‘All those theories about Brazil being a country of mixing, that’s a lie’
Financial Times magazine, March 28 2014
All dance is about the body, how it looks, how it moves, how it connects with others on stage. But for Sonia Destri Lie, artistic director of Companhia Urbana de Dança, a company of eight men and one woman from the favelas of Rio de Janeiro, her dancers’ bodies are also a source of the stories the company tells in its work.
“When you look at Feijão,” she says, gesturing to one of her dancers, “his body is his identity. Through his body you can see his father, his mother, his grandfather, Africa, the periphery … He is black, Brazilian and has lived the life he has lived – and that it is the reason he dances the way he does.”

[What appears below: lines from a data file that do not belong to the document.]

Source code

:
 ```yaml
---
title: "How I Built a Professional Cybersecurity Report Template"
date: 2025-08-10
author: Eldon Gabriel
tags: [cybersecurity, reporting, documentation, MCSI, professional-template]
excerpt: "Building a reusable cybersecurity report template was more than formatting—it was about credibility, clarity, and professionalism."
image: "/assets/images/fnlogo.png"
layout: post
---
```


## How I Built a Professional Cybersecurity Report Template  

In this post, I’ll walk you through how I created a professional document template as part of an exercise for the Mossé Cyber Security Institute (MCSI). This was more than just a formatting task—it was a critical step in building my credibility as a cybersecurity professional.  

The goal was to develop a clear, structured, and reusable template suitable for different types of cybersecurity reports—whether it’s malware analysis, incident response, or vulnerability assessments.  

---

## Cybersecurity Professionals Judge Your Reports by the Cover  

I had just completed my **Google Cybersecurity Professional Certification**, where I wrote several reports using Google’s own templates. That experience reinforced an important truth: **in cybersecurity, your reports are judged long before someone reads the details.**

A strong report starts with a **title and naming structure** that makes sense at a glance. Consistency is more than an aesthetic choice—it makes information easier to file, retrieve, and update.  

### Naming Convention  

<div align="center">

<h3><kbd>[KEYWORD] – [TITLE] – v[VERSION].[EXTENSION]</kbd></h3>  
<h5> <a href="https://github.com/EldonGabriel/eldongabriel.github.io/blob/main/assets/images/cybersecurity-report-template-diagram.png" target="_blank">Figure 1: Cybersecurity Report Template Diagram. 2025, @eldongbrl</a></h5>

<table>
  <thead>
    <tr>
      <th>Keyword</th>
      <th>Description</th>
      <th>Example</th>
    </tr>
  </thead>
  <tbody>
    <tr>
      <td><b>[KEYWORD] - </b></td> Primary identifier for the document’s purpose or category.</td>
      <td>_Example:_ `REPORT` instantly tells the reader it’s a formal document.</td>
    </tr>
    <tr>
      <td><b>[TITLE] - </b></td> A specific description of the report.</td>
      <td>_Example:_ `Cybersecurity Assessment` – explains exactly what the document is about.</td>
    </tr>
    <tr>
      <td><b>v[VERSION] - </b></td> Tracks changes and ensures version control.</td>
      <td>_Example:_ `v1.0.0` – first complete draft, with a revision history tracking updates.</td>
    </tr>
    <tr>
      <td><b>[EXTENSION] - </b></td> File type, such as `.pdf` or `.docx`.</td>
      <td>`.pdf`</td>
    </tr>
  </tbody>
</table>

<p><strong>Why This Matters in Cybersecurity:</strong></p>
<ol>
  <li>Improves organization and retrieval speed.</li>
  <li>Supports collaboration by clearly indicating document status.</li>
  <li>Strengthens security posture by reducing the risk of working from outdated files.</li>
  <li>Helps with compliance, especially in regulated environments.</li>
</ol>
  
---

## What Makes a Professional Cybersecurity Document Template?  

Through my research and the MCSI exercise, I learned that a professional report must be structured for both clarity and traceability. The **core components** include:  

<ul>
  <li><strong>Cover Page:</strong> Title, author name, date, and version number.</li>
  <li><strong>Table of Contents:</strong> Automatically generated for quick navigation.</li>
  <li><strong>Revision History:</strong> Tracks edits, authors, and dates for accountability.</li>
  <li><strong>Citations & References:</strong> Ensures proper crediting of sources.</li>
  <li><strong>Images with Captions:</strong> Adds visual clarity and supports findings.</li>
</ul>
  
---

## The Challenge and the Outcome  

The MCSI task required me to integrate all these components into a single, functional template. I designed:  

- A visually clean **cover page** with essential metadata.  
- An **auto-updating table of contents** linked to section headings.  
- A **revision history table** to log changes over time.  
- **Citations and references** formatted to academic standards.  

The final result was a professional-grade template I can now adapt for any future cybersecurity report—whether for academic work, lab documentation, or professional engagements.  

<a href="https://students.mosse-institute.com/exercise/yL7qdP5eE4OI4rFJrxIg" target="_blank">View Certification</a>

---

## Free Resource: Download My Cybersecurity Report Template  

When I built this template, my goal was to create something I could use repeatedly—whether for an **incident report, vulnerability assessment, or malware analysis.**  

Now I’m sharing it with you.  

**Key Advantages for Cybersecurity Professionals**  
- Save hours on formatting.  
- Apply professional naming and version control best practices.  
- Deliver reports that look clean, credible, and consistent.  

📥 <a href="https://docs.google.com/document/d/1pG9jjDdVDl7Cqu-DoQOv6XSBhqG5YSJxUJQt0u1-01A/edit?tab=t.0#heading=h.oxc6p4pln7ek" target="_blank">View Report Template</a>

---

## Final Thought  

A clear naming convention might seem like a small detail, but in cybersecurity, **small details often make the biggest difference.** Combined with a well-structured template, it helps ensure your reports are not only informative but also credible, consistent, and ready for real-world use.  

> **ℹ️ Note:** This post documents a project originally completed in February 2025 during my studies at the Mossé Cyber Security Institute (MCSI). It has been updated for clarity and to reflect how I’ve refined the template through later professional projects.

Destri founded Companhia Urbana nine years ago, to bring the three roots of Brazilian culture – indigenous, European and African – together in contemporary dance. She had no preconceptions about the kind of dancers she would recruit. “When they came to the company, they had very little formal dance experience. What was important for me was whether or not they had a body that was ready to dance,” she says.
She initially thought that she would be the source of the company’s artistic direction but that soon changed: “I realised that their movements were much more beautiful than mine and that the mix of all of us together could be a very interesting journey.”
Destri started as a dancer herself. She trained with Pina Bausch, Alwin Nikolais and Twyla Tharp and, in the 1990s, returned to teach contemporary and Brazilian jazz dance at the Tanztheater in Wuppertal. During this time she developed an interest in the dance emerging around hip hop, not only in Europe but also, she discovered on her return to Rio de Janeiro, in the favelas of her home town.
However, what started as a project to support talented dancers from the favelas soon became a political one too. Companhia Urbana unabashedly deals with issues of race and class that many in Brazil would rather ignore. “Brazil is a country full of prejudice, full of racism,” Destri says. “All those theories about it being a country of mixing – samba, Carnival, gringos – that’s a lie.” She gestures towards her dancers. “If I ask them to go outside and get a taxi, the taxi doesn’t stop, so I have to call a taxi for them. And then, when the taxi comes, the driver won’t take them. And this is in 2014.”
Last year, for the first time, the company received funding from the Brazilian government – enough for six months’ work – and this has crystallised the company’s dreams for the future. “I want to grow old with this company,” Destri says. “But after a while I want them to be able to look after another company here themselves, a young Companhia Urbana. There are already two excellent choreographers here – they don’t know it, but they are. And at some point they will be making pieces themselves. I believe so much in the work, so much in them, that it has to work out.” She looks over to her dancers and tears come to her eyes. “There has to be no possibility that it doesn’t work out.”